* _Dataset entries_
=== Section Start ===

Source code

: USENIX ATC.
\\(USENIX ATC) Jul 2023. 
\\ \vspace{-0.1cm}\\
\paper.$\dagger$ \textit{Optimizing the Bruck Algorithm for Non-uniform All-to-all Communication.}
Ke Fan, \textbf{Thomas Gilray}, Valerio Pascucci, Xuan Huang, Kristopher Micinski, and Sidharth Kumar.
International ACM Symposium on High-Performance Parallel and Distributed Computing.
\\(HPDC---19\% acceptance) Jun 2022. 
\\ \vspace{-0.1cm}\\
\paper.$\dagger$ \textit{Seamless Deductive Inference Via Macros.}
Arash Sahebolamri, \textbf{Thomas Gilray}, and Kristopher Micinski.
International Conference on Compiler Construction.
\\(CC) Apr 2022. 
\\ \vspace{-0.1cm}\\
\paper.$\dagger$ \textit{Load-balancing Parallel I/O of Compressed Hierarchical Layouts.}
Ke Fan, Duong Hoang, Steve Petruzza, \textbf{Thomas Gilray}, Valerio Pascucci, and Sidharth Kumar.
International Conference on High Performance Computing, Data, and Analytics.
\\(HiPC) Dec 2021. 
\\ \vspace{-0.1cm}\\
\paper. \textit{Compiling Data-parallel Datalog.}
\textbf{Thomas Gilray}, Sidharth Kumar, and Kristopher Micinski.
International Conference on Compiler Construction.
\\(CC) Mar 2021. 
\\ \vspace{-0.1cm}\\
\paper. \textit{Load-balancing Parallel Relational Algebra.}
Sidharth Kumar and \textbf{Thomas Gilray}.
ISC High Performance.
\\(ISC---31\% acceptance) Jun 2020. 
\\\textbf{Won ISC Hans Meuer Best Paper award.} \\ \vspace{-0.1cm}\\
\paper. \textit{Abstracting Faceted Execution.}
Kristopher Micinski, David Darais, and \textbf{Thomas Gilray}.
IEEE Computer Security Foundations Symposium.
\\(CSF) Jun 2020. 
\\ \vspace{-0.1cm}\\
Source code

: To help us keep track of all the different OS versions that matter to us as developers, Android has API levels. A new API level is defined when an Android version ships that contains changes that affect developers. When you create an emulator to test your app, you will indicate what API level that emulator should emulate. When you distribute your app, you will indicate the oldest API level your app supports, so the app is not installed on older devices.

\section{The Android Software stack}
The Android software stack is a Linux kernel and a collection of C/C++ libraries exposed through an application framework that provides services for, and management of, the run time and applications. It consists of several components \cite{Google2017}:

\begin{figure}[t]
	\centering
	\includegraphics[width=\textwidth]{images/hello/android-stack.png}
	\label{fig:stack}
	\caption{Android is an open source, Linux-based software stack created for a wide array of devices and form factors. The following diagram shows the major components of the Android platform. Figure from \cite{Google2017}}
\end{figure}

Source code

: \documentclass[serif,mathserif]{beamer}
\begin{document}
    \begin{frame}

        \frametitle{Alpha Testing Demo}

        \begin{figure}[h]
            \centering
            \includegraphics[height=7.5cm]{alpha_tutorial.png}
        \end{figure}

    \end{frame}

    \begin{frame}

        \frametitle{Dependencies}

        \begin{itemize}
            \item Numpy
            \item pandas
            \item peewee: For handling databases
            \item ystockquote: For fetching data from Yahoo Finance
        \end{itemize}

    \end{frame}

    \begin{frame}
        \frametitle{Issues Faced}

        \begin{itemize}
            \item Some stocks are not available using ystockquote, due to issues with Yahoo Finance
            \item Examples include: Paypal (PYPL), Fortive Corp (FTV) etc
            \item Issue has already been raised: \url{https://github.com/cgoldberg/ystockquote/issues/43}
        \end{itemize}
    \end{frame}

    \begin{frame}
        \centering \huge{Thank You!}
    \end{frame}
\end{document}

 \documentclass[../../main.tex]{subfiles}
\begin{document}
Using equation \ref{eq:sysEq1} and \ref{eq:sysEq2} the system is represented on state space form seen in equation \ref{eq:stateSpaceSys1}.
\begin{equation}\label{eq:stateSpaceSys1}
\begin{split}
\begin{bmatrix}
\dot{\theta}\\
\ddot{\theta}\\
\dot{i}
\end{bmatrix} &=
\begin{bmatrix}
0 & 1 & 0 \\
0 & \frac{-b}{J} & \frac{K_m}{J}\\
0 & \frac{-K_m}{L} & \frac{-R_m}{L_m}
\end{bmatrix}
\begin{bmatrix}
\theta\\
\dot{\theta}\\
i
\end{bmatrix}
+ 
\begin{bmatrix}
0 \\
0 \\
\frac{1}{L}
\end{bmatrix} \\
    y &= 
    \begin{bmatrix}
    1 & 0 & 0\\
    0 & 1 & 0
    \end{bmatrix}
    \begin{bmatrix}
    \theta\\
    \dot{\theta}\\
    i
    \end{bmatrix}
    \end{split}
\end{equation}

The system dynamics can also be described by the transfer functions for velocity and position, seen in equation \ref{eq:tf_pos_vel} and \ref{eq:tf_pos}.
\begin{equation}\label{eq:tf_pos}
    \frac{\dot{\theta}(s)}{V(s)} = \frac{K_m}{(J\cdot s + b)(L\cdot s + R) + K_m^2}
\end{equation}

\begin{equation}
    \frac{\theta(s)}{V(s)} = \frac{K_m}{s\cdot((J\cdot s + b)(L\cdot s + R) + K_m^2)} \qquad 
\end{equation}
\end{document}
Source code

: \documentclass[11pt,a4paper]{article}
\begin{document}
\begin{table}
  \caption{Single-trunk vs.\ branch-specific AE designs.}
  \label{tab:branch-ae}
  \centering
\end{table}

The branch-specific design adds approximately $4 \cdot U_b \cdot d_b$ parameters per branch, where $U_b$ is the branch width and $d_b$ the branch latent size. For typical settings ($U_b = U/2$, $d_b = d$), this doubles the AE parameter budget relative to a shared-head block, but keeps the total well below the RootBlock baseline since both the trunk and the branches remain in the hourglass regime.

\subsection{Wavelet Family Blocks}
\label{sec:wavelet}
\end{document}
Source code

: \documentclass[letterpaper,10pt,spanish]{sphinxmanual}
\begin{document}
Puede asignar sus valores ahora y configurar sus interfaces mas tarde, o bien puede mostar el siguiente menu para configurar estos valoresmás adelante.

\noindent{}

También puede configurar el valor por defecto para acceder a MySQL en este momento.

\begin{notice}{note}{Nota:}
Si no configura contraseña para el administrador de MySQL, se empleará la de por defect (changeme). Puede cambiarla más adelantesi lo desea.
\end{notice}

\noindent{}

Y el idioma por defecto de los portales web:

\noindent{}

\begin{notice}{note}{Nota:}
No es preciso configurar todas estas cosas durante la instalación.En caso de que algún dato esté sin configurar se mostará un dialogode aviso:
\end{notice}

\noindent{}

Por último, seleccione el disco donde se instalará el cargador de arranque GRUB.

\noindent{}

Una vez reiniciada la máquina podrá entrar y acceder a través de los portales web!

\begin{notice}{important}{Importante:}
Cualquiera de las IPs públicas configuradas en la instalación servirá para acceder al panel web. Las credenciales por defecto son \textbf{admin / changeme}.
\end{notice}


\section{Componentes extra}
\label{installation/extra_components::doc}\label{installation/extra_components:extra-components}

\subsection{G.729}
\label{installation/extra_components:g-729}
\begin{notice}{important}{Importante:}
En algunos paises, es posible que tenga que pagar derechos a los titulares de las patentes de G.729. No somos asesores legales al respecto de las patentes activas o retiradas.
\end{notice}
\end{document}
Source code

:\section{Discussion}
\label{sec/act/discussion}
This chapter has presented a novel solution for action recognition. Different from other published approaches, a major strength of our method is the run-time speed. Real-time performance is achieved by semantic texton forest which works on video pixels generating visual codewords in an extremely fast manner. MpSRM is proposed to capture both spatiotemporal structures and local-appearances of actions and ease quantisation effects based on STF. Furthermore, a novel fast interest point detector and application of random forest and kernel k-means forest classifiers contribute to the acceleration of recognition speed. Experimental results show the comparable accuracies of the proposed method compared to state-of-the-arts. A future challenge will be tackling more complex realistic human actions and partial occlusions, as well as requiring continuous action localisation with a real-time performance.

=== Section End ===

* _WHAT YOU SHOULD DO_
Go through the records above. Copy each line in which the string "devices" appears.

* _TASK RESPONSE_
: To help us keep track of all the different OS versions that matter to us as developers, Android has API levels. A new API level is defined when an Android version ships that contains changes that affect developers. When you create an emulator to test your app, you will indicate what API level that emulator should emulate. When you distribute your app, you will indicate the oldest API level your app supports, so the app is not installed on older devices.
	\caption{Android is an open source, Linux-based software stack created for a wide array of devices and form factors. The following diagram shows the major components of the Android platform. Figure from \cite{Google2017}}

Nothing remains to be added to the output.